Records for this task:
>>

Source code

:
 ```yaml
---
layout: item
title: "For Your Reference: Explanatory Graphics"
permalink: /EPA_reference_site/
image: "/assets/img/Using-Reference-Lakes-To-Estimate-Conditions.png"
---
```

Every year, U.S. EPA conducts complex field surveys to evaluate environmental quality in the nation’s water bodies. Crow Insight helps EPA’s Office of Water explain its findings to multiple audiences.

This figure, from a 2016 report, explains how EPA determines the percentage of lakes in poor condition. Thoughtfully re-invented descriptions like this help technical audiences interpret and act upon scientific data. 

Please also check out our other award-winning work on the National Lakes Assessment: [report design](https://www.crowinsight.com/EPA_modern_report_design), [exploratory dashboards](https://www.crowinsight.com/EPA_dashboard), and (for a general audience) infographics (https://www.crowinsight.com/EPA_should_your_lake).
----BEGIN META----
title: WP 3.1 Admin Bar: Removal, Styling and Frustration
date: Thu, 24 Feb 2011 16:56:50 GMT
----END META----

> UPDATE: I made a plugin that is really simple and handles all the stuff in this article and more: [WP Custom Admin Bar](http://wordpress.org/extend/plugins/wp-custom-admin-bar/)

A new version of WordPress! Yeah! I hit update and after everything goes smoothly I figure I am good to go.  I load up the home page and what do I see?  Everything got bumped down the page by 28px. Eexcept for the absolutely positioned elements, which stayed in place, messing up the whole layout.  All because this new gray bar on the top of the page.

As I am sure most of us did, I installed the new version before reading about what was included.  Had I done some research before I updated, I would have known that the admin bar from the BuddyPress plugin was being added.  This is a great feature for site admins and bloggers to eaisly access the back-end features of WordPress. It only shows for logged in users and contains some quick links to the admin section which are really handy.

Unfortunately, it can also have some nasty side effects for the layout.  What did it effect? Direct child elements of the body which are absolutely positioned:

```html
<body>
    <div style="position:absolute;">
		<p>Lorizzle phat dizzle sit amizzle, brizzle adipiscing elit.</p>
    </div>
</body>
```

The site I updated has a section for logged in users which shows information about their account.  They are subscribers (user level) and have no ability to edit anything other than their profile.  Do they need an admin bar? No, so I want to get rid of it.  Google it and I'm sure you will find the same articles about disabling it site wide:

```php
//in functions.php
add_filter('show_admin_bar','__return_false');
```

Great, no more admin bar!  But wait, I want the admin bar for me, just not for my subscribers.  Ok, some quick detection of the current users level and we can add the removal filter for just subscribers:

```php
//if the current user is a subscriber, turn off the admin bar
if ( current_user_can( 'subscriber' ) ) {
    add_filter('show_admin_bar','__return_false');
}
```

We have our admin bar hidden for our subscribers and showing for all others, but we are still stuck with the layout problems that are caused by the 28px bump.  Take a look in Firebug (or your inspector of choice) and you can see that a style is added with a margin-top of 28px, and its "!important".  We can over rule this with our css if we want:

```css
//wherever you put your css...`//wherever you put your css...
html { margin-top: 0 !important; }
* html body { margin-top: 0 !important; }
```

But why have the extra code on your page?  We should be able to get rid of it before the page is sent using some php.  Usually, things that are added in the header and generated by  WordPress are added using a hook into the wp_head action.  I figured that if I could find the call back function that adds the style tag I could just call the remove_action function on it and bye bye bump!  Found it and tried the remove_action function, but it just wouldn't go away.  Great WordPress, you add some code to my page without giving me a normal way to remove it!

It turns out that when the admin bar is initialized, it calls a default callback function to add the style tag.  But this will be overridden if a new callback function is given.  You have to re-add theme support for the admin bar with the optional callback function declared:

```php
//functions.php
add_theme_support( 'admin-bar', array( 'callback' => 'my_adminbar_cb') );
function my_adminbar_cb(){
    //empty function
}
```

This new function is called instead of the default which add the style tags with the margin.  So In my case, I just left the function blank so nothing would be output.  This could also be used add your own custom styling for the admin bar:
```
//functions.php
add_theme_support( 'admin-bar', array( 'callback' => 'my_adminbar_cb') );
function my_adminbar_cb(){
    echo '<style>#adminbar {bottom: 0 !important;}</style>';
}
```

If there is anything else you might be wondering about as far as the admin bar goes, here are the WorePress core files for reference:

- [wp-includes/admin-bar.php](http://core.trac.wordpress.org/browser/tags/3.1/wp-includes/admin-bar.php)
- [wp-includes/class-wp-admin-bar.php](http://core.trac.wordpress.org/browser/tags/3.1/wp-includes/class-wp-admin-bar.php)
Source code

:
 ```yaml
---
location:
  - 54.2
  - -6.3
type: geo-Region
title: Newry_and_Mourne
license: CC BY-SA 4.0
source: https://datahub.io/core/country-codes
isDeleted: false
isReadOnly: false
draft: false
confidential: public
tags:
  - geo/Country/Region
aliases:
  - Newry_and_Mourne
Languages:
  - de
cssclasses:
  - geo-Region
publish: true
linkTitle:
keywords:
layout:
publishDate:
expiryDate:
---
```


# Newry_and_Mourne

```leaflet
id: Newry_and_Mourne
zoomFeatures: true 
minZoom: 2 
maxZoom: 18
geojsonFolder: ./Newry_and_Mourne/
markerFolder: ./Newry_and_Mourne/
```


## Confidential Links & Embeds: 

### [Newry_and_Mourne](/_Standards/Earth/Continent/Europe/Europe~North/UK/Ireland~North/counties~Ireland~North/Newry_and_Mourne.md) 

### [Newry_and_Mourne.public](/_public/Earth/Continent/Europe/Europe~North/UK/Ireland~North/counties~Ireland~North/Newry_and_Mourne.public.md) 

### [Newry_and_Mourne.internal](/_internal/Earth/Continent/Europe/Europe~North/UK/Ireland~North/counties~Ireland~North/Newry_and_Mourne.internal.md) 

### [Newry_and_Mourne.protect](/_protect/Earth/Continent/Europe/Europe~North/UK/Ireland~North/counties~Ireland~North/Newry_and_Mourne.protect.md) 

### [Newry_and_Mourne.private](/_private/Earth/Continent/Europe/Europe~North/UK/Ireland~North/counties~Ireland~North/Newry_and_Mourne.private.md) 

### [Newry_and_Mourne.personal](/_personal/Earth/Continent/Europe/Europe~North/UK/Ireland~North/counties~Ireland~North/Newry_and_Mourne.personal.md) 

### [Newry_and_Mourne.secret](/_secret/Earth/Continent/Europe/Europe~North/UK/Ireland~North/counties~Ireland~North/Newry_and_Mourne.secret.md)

<<

Task description:
Copy out each line of the listing that holds "browser".

Your response:
- [wp-includes/admin-bar.php](http://core.trac.wordpress.org/browser/tags/3.1/wp-includes/admin-bar.php)
- [wp-includes/class-wp-admin-bar.php](http://core.trac.wordpress.org/browser/tags/3.1/wp-includes/class-wp-admin-bar.php)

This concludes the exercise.